Du jour au lendemain, il quitte le royaume et se consacre entièrement à un futur plus serein pour lui, sa compagne et ses enfants.

 

SE RELEVER

 

Quelque temps et une expulsion plus tard, la petite famille (aujourd’hui de 6) trouve un logement grâce à l’Office Polynésien de l’Habitat. Une bonne nouvelle, mais rien n’est encore acquis car il faut payer le loyer.

 

« C’est comme cela que mon histoire avec l’OPH commence. Avec des formations dispensées par le SEFI, j’ai pu dans un deuxième temps ouvrir une patente. »

 

Olan travaille comme prestataire pour l’OPH. Il assure notamment, au sein de deux résidences, des missions d’entretien des espaces communs, de distribution de courriers auprès des résidents et de relais en cas de dysfonctionnements constatés sur le site.

 

« Dans mon partenariat avec l’OPH, je fais mon maximum pour garantir un bon entretien des parties communes.
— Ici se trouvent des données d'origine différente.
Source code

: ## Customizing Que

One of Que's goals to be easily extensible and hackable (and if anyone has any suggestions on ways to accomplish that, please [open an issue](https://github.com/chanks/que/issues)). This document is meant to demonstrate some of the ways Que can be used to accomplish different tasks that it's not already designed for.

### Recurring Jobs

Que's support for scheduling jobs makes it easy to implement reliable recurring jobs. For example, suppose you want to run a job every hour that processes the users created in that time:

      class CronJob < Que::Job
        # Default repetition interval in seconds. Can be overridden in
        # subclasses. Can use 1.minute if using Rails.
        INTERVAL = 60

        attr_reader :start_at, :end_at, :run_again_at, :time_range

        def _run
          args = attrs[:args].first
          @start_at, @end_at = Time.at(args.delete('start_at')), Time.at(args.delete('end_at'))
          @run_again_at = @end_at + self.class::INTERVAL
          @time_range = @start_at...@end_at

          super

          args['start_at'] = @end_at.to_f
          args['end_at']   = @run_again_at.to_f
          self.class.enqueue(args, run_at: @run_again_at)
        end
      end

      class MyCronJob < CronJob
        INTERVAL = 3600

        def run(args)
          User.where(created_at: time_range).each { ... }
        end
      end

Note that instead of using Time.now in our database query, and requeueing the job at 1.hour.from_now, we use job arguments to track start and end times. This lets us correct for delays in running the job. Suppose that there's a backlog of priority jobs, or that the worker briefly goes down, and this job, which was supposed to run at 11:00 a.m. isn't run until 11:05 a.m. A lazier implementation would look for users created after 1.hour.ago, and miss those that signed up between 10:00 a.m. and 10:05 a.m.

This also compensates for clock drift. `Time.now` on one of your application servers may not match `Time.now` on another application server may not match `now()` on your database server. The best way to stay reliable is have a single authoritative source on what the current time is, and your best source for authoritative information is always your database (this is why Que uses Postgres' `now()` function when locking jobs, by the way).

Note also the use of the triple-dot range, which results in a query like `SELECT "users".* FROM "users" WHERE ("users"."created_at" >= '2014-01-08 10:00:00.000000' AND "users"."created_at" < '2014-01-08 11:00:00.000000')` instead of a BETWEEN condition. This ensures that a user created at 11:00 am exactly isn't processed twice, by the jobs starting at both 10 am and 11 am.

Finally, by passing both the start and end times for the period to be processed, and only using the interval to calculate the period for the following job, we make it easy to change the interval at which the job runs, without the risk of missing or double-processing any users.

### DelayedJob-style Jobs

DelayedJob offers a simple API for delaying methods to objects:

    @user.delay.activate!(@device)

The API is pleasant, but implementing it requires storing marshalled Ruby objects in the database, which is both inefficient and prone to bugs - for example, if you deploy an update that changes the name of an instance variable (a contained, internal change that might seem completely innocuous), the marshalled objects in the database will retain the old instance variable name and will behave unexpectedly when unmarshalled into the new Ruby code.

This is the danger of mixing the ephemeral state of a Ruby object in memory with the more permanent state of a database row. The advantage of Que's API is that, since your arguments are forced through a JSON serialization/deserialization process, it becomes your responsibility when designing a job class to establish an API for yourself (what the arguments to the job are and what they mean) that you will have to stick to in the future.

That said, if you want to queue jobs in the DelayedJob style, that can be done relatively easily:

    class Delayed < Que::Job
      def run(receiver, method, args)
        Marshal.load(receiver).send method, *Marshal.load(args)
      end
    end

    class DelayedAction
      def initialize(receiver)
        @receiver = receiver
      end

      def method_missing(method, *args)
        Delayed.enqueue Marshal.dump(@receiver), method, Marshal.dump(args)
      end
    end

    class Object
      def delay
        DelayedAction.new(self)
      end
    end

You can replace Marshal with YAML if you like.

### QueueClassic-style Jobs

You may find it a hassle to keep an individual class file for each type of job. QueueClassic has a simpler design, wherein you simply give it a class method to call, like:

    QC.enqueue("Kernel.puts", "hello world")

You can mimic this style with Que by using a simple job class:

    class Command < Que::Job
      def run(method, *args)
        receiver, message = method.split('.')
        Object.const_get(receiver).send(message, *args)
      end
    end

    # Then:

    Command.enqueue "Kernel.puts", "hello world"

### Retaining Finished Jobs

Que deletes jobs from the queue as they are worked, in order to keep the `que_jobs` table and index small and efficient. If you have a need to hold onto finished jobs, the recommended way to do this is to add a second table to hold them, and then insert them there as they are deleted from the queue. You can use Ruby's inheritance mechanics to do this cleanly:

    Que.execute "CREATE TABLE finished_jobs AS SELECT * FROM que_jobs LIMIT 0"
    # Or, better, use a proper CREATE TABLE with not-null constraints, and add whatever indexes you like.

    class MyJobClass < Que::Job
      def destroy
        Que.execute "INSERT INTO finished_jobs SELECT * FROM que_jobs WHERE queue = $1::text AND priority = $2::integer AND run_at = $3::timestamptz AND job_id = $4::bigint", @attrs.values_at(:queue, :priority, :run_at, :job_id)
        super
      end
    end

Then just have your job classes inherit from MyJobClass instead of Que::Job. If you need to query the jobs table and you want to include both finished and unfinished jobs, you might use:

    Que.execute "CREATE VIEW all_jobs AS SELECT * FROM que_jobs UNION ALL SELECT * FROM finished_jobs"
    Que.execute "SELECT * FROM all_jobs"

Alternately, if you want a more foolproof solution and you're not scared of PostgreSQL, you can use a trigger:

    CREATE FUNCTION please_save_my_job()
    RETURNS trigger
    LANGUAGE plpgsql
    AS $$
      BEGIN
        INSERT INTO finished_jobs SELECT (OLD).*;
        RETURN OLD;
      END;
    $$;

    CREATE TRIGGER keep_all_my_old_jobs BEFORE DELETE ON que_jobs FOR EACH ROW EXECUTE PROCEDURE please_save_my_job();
Mais si je vois quelque chose d’anormal qui sort de mon périmètre, je le signale à l’OPH qui fait le nécessaire, avec par exemple, des plombiers, des électriciens… »

 

Ses missions constituent une part essentielle dans l’amélioration du cadre de vie des locataires.

 

« J’aime énormément mon travail: prendre soin des résidences, les maintenir propres, et avoir des responsabilités. »

 

Curieux et « touche-à-tout », la plus grande preuve étant sa découverte de l’énergie libre2 en bidouillant des batteries à l’âge de 12 ans, Olan se lance un défi.

 

« Je suis une personne qui crée. J’ai toujours été passionné de bricolage et particulièrement d’électronique. En 2017, j’ai présenté mon projet de construction de vélos et moteurs électriques dans l’émission Ohipa Maitai. »

 

Malgré l’ingénuité et la nature innovante du projet, Olan se retrouve au pied du podium. Mais pour notre avide d’invention, ce n’est que partie remise.

 

«J’ai d’autres plans, d’autres inventions. Je ne pense pas en rester là. »

 

Qui sait ce que l’inventeur de Makemo nous trame ? Des vélos à énergie libre ? Une certitude, rien n’est joué d’avance et comme le dit si bien l’électron Paumotu libre à l’heure du bilan :

 

« Il ne faut pas rejeter l’aide, par-dessus tout, il faut le vouloir. En ce qui concerne mon futur, je souhaite créer une association dans le but d’aider les jeunes qui comme moi à une époque, perdent leurs repères. Taure’are’a3, tu n’es pas seul ! »

 

État souverain autoproclamé.

2 L’énergie libre est un concept dérivé des théories scientifiques sur l’énergie et notamment de la thermodynamique.

3 En tahitien : ce qui caractérise la période d’instabilité et d’insouciance de l’adolescence.